Why does CAR-T immune cell therapy not work well in solid tumors?

T cell therapy of cancer is a form of immunotherapy that works by infusing the patient with T cells (either their own or obtained from another person – a donor) which have been manipulated in the laboratory to enhance their cancer-killing properties.

Chimeric antigen receptor (CAR) -based methods work by genetically engineering T cells with a type of T cell receptor that recognises a marker on cancer cells (cancer cell surface antigen) and contains T cell stimulatory components (to maximise T cell activation). Kymriah and Yescarta are two approved CAR-T cell products that target the cell surface antigen CD19 on malignant B cells and have shown unprecedented efficacy in the treatment of certain types of B cell leukemia and lymphoma.

Despite being such an effective form of cancer treatment in these blood cancers, CAR-T cell therapy has so far shown very little efficacy in solid tumors (cancers that come in the form of a lump rather than liquid as is the case for blood cancer), which represent the majority of cancers.

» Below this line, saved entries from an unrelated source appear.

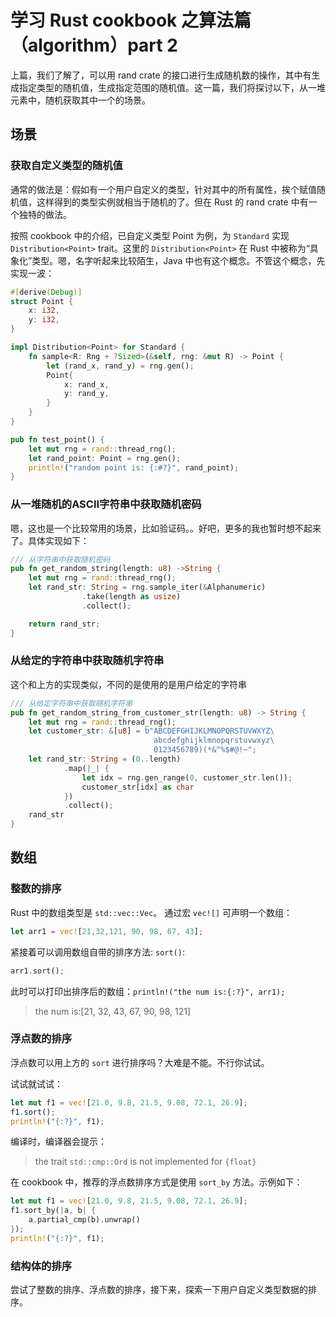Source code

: # 学习 Rust cookbook 之算法篇（algorithm）part 2
上篇，我们了解了，可以用 rand crate 的接口进行生成随机数的操作，其中有生成指定类型的随机值，生成指定范围的随机值。这一篇，我们将探讨以下，从一堆元素中，随机获取其中一个的场景。

## 场景
### 获取自定义类型的随机值
通常的做法是：假如有一个用户自定义的类型，针对其中的所有属性，挨个赋值随机值，这样得到的类型实例就相当于随机的了。但在 Rust 的 rand crate 中有一个独特的做法。

按照 cookbook 中的介绍，已自定义类型 Point 为例，为 `Standard` 实现 `Distribution<Point>` trait。这里的 `Distribution<Point>` 在 Rust 中被称为“具象化”类型。嗯，名字听起来比较陌生，Java 中也有这个概念。不管这个概念，先实现一波：

```rust
#[derive(Debug)]
struct Point {
    x: i32,
    y: i32,
}

impl Distribution<Point> for Standard {
    fn sample<R: Rng + ?Sized>(&self, rng: &mut R) -> Point {
        let (rand_x, rand_y) = rng.gen();
        Point{
            x: rand_x,
            y: rand_y,
        }
    }
}

pub fn test_point() {
    let mut rng = rand::thread_rng();
    let rand_point: Point = rng.gen();
    println!("random point is: {:#?}", rand_point);
}
```

### 从一堆随机的ASCII字符串中获取随机密码
嗯，这也是一个比较常用的场景，比如验证码。。好吧，更多的我也暂时想不起来了。具体实现如下：

```rust
/// 从字符串中获取随机密码
pub fn get_random_string(length: u8) ->String {
    let mut rng = rand::thread_rng();
    let rand_str: String = rng.sample_iter(&Alphanumeric)
                .take(length as usize)
                .collect();

    return rand_str;
}
```

### 从给定的字符串中获取随机字符串
这个和上方的实现类似，不同的是使用的是用户给定的字符串

```rust
/// 从给定字符串中获取随机字符串
pub fn get_random_string_from_customer_str(length: u8) -> String {
    let mut rng = rand::thread_rng();
    let customer_str: &[u8] = b"ABCDEFGHIJKLMNOPQRSTUVWXYZ\
                                abcdefghijklmnopqrstuvwxyz\
                                0123456789)(*&^%$#@!~";
    let rand_str: String = (0..length)
            .map(|_| {
                let idx = rng.gen_range(0, customer_str.len());
                customer_str[idx] as char
            })
            .collect();
    rand_str
}
```

## 数组
### 整数的排序
Rust 中的数组类型是 `std::vec::Vec`。 通过宏 `vec![]` 可声明一个数组：

```rust
let arr1 = vec![21,32,121, 90, 98, 67, 43];
```

紧接着可以调用数组自带的排序方法: `sort()`:

```rust
arr1.sort();
```

此时可以打印出排序后的数组：`println!("the num is:{:?}", arr1);`
>the num is:[21, 32, 43, 67, 90, 98, 121]

### 浮点数的排序
浮点数可以用上方的 `sort` 进行排序吗？大难是不能。不行你试试。

试试就试试：

```rust
let mut f1 = vec![21.0, 9.8, 21.5, 9.08, 72.1, 26.9];
f1.sort();
println!("{:?}", f1);
```

编译时，编译器会提示：
>the trait `std::cmp::Ord` is not implemented for `{float}`

在 cookbook 中，推荐的浮点数排序方式是使用 `sort_by` 方法。示例如下：

```rust
let mut f1 = vec![21.0, 9.8, 21.5, 9.08, 72.1, 26.9];
f1.sort_by(|a, b| {
    a.partial_cmp(b).unwrap()
});
println!("{:?}", f1);
```

### 结构体的排序
尝试了整数的排序、浮点数的排序，接下来，探索一下用户自定义类型数据的排序。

For CAR-T cells to work effectively, they need to be able to reach the tumor site, maintain their activity and expansion capabilities then establish physical contact with the target cancer cells so that they can destroy them. Solid tumors have the following features which interfere with the ability of CAR-T cells to carry out their killing mission:

  1. Difficult to penetrate tumor structure, with dense stroma and the presence of physical barriers such as collagen, that provide a safe haven for cancer cells protecting them from physical contact with immune cells, which is necessary for cancer-fighting activity.
  2. Presence of so-called “immune checkpoints”, molecules present on the cell surface of cancer cells that block the activation of incoming anti-tumor immune cells, thus preventing their activation or expansion.
  3. Altered metabolic activity leading to depletion of key nutrients in the tumor space (also known as the tumor microenvironment);  this prevent immune cells from obtaining the necessary metabolic fuels required to sustain full activation.
  4. The presence of tumor-promoting cell types (e.g. cancer associated fibroblasts, regulatory T cells) that prevent the activation of incoming T cells for example by producing inhibitory soluble factors (so-called cytokines).
  5. Tumor heterogeneity, that is the presence of many different tumor antigens (targets) on solid tumor cells, is a feature of solid tumors. This makes the destruction of these tumor cells by CAR-T cells (which are programmed to recognize one tumor target) ineffective.

Knowledge and understanding of the challenges that solid tumors present is the first step towards developing treatment strategies that harness the success of CAR T cell as an effective cancer immunotherapy.

A lot of work is ongoing in this area with many laboratory studies and clinical trials beginning to show that improving the efficacy of CAR-T cells in solid tumors may be achievable.